(Saved data entries)
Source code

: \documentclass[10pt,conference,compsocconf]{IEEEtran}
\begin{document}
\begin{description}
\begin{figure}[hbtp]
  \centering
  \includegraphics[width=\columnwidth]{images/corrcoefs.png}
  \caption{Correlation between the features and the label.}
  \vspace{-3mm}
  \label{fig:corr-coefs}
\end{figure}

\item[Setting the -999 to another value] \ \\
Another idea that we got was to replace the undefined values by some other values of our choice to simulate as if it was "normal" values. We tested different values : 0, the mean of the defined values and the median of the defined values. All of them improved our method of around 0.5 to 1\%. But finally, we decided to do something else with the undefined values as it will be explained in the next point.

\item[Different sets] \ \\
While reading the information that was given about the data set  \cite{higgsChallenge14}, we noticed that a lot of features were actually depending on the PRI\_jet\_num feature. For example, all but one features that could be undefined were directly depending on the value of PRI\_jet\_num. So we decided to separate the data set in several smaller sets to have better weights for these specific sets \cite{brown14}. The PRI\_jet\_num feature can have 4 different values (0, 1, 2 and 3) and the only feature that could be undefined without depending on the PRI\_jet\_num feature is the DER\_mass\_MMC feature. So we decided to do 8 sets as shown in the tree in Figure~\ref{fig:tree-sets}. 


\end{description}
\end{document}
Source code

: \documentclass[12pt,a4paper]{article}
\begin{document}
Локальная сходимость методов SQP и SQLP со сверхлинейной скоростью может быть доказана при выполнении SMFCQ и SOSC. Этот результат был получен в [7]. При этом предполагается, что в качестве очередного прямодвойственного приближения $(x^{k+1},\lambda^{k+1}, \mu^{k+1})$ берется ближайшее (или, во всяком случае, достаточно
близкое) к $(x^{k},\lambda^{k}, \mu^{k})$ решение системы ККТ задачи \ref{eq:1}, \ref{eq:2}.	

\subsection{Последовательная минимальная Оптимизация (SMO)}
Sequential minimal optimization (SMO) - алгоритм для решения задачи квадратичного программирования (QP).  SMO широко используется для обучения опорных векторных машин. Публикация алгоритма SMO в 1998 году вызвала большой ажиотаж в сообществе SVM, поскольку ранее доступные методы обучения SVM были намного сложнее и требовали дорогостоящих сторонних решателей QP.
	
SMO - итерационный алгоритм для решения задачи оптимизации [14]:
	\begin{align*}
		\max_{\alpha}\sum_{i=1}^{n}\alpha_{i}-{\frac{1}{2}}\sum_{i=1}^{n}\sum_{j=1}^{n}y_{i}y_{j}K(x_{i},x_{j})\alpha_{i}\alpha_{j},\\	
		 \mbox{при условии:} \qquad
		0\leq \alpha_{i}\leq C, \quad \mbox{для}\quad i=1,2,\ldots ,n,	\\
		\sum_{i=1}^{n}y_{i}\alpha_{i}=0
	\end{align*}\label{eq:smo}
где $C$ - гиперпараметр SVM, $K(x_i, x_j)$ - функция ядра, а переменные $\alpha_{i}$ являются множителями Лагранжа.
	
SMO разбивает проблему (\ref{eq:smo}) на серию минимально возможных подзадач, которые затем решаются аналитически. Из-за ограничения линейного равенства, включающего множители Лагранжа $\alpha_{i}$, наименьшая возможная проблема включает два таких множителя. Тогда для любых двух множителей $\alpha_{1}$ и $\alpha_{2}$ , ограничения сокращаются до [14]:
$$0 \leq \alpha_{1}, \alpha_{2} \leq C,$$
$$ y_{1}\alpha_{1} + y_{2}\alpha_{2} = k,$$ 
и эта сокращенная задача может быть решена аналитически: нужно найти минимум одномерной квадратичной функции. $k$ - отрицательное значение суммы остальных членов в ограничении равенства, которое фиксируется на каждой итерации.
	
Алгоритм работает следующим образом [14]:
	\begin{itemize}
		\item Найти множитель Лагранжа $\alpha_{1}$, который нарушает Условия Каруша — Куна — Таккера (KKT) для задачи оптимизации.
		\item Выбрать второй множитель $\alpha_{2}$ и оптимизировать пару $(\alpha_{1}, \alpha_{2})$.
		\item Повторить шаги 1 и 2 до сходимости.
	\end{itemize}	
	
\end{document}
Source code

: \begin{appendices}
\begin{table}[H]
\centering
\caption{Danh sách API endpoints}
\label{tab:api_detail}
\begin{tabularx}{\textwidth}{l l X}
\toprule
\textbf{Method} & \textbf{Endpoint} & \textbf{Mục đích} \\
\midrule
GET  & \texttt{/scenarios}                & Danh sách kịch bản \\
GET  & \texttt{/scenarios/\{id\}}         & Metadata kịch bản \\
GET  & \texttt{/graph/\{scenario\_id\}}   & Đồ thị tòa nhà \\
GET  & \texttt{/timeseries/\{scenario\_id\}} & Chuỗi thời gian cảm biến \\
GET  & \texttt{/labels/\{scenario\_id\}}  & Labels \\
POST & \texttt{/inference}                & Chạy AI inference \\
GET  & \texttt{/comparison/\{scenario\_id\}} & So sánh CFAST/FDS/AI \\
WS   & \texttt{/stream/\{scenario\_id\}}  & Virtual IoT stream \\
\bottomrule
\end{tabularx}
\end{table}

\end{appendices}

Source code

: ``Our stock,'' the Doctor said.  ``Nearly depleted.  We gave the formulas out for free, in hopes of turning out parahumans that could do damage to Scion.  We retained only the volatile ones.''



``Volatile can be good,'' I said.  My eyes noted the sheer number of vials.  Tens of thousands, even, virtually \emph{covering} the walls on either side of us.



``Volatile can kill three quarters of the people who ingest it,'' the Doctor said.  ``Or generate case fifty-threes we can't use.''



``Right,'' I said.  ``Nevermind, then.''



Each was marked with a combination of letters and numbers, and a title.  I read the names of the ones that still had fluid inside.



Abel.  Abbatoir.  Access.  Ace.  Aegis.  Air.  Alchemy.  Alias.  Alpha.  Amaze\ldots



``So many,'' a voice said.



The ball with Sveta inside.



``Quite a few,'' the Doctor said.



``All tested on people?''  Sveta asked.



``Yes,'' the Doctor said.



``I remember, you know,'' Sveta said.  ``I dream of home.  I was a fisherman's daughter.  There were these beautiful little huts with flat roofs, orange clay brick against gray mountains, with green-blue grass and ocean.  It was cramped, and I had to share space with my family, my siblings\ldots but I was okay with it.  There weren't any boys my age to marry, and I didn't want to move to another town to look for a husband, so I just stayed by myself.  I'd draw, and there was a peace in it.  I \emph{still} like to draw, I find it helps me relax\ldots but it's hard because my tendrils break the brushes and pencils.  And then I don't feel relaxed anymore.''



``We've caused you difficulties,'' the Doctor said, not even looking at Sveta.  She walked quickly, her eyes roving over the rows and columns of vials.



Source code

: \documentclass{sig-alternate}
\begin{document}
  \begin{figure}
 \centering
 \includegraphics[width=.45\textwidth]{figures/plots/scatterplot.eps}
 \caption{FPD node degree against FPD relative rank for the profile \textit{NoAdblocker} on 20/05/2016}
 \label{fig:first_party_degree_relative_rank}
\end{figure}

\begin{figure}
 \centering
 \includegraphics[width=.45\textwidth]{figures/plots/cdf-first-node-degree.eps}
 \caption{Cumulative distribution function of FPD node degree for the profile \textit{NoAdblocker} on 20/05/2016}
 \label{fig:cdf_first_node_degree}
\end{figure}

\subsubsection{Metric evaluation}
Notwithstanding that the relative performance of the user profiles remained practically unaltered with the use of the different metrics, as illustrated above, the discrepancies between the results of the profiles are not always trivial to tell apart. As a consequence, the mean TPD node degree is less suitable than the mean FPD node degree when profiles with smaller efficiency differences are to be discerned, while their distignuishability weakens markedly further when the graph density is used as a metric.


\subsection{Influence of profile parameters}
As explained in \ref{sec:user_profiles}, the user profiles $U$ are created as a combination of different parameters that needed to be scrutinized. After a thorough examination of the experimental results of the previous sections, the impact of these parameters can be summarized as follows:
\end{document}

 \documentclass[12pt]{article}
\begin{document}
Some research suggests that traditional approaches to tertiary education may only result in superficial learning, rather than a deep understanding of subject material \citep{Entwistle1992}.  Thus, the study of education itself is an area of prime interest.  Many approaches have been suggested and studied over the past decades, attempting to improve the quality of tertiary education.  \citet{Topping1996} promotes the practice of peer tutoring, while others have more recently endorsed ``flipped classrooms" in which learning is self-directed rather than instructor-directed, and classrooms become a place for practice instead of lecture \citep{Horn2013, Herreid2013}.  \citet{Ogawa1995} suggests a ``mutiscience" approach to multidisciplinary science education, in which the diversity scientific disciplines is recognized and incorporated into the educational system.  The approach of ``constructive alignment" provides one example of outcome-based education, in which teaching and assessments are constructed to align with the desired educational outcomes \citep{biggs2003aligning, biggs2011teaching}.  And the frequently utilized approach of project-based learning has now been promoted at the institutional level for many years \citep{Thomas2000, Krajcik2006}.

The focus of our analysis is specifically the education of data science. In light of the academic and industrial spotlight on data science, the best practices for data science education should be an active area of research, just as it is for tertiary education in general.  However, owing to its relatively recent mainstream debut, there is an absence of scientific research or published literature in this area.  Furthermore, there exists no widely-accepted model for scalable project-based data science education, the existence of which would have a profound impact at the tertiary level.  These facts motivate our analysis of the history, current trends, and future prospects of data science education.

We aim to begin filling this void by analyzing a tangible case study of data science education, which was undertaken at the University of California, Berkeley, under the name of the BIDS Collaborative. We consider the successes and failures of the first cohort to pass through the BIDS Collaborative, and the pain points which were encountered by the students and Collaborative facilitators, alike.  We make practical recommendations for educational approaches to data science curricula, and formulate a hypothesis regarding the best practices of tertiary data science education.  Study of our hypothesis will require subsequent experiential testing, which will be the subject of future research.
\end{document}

• EXERCISE AIM: Please output only the lines from the first line of the entries through the line with "value] \ \\", both included, exactly as written.

• WRITTEN RESPONSE:
Source code

: \documentclass[10pt,conference,compsocconf]{IEEEtran}
\begin{document}
\begin{description}
\begin{figure}[hbtp]
  \centering
  \includegraphics[width=\columnwidth]{images/corrcoefs.png}
  \caption{Correlation between the features and the label.}
  \vspace{-3mm}
  \label{fig:corr-coefs}
\end{figure}

\item[Setting the -999 to another value] \ \\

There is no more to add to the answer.